Como se pode verificar pelo lote de vinhos que aqui sugerimos, existem mais versões em branco do que em tinto. A Wine & Soul lançou, em finais de 2020, um Guru NM, um branco não datado e muito aplaudido pela crítica. Jorge Borges informou-nos que está em preparação uma nova edição, a sair em 2026, mas os vinhos, para já, estão em madeira. Jorge não tem dúvidas: “são vinhos que são originais precisamente por integrarem as características dos vários anos e a produção, em virtude do longo estágio, sai caríssima, o dobro do que custa o normal Guru”. Replicar o modelo em tintos não está nos planos.
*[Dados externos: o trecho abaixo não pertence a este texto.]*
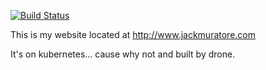 [![Build Status](https://drone.jackmuratore.com/api/badges/banjocat/mywebsite/status.svg)](https://drone.jackmuratore.com/banjocat/mywebsite)


This is my website located at http://www.jackmuratore.com


It's on kubernetes... cause why not and built by drone.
Manuel Vieira, que integra a equipa de enologia dos Caminhos Cruzados (Dão), diz-nos que não há razão para não se fazer também em tintos. “A minha experiência anterior era com brancos e foi apenas por isso que aqui fizemos o Vinhas da Teixuga, que beneficia da grande qualidade do Encruzado da quinta”. Também o Kaputt é branco, mas o enólogo da empresa (actual Van Zeller Wine Collection), Álvaro Van Zeller, não descura a hipótese de se fazer no futuro um tinto com estas características. Reconhece que este tipo de vinho “será sempre para um nicho do mercado. O vinho final perde a personalidade que lhe adviria do ano em que nasceu e poucas pessoas poderão valorizar isso, tal como vinhos que resultam do lote de regiões diferentes têm de levar selo IVV, o que não é entendido, pelo consumidor, como apenas um pormenor”. Vinhos brancos existem em várias regiões, ou seja, não se trata de um mérito apenas desta ou aquela. É o trabalho de adega e o conceito que o enólogo possa ter que vai determinar a decisão.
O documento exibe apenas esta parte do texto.